- _Task description_:
Among the entries below, determine how many lines contain the word "processing" and state only that figure.

- _Raw data_:

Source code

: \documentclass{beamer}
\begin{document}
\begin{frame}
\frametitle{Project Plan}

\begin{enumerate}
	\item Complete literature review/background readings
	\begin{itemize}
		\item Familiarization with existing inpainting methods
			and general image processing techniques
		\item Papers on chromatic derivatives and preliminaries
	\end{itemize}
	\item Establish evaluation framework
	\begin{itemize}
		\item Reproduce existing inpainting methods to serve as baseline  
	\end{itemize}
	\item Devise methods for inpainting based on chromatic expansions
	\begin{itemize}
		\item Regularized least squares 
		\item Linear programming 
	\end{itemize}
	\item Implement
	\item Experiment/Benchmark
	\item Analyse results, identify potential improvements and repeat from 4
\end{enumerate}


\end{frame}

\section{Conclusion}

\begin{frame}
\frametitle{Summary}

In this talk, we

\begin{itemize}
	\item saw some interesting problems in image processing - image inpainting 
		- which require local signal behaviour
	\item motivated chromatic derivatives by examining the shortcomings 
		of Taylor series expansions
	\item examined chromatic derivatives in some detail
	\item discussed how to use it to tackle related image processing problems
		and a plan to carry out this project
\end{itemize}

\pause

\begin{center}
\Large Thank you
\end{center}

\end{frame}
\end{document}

- _Answer area_:
3